Victorian landscapes were also pre-eminently social. In many ways, they were like stage sets for lucky homeowners and their privileged guests to act out an endless series of entertainments — luncheons and teas, lawn games, fêtes, elaborate outdoor dinners, or merely intimate strolls. In this modern age of air conditioned quarters, when many people’s only contact with the outdoors in the summer is commuting to and from work, it’s hard for us to remember that for a large portion of the year, the garden was the only cool place around. People lived in their gardens during the warm summer months. Victorian gardens were used daily, intensively, and their design reflected that use: Gardens were laid out to hold something in reserve, to encourage a sense of exploration and mystery. Views were framed and expanded, paths deliberately curved to hide their ends, beds of scented flowers located at unexpected turns, all to delight and distract the passerby. In the way we might value our TV or stereo, gardens were sources or relaxation and entertainment in a much quieter age.

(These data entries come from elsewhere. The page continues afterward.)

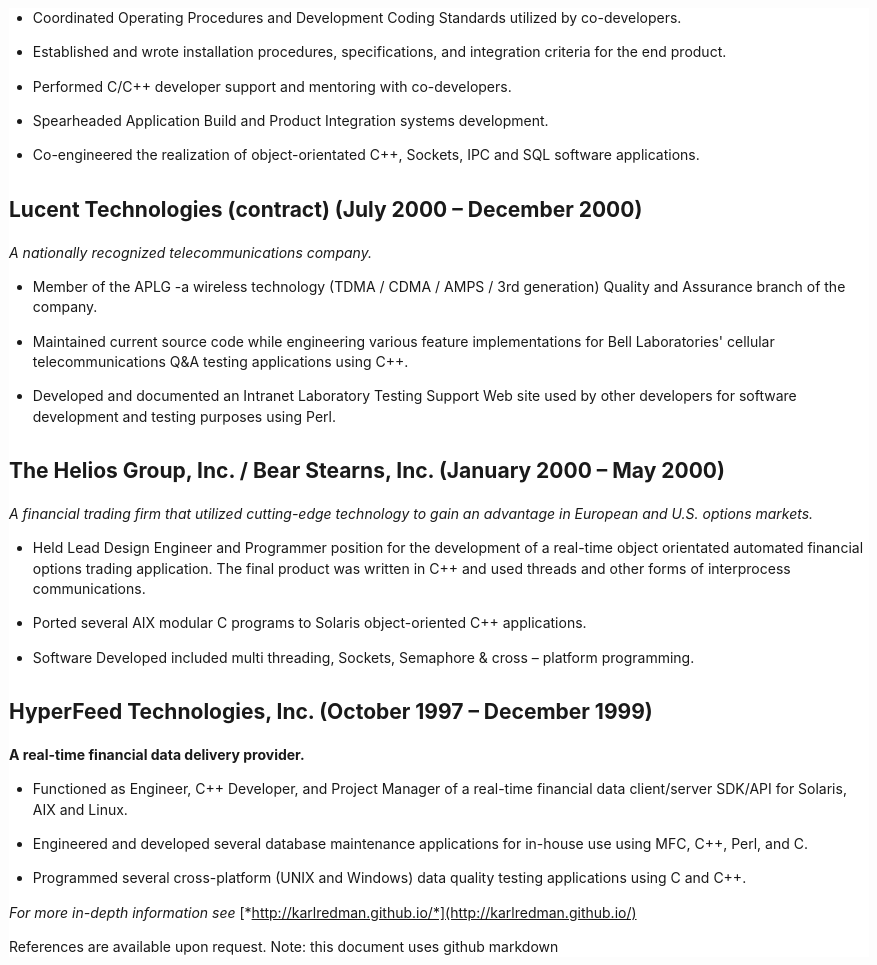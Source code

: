 -    Coordinated Operating Procedures and Development Coding Standards utilized by co-developers.

-    Established and wrote installation procedures, specifications, and integration criteria for the end product.

-    Performed C/C++ developer support and mentoring with co-developers.

-    Spearheaded Application Build and Product Integration systems development.

-    Co-engineered the realization of object-orientated C++, Sockets, IPC and SQL software applications.


## Lucent Technologies (contract) (July 2000 – December 2000)

*A nationally recognized telecommunications company.*

-    Member of the APLG -a wireless technology (TDMA / CDMA / AMPS / 3rd generation) Quality and Assurance branch of the company.

-    Maintained current source code while engineering various feature implementations for Bell Laboratories' cellular telecommunications Q&A testing applications using C++.

-   Developed and documented an Intranet Laboratory Testing Support Web site used by other developers for software development and testing purposes using Perl.

## The Helios Group, Inc. / Bear Stearns, Inc. (January 2000 – May 2000)

*A financial trading firm that utilized cutting-edge technology to gain an advantage in European and U.S. options markets.*

-    Held Lead Design Engineer and Programmer position for the development of a real-time object orientated automated financial options trading application. The final product was written in C++ and used threads and other forms of interprocess communications.

-    Ported several AIX modular C programs to Solaris object-oriented C++ applications.

-    Software Developed included multi threading, Sockets, Semaphore & cross – platform programming.

## HyperFeed Technologies, Inc. (October 1997 – December 1999)

**A real-time financial data delivery provider.**

-    Functioned as Engineer, C++ Developer, and Project Manager of a real-time financial data client/server SDK/API for Solaris, AIX and Linux.

-    Engineered and developed several database maintenance applications for in-house use using MFC, C++, Perl, and C.

-    Programmed several cross-platform (UNIX and Windows) data quality testing applications using C and C++.

*For more in-depth information see* [*http://karlredman.github.io/*](http://karlredman.github.io/)

References are available upon request.
Note: this document uses github markdown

Perhaps most importantly, Victorian gardens were expected to be productive as well as aesthetically pleasing. While in many ways the Victorians invented the modern ornamental landscape, with their love of newly discovered annuals and strange shrubs and trees from exotic lands, they would be appalled to the extent that modern gardens have abandoned any semblance of productivity. During the Victorian era, most families depended on their lots to produce a large part of the fruit and vegetables they consumed over the course of the year, especially in winter. Even near large urban centers, where food concerns were less pressing, no self-respecting homeowner would consider even a largely ornamental a landscape complete without at least a few grape vines, an apple, or a plot of spring greens.
So for the Victorian gardener, the goal was to create unified ‘home grounds’ where house, garden and nature all worked together as one; to furnish a beautiful setting for relaxation and social entertainment; and provide a productive, yet esthetically pleasing source of fresh fruits and vegetables for the home.
All of which remain admirable aims for homeowners today.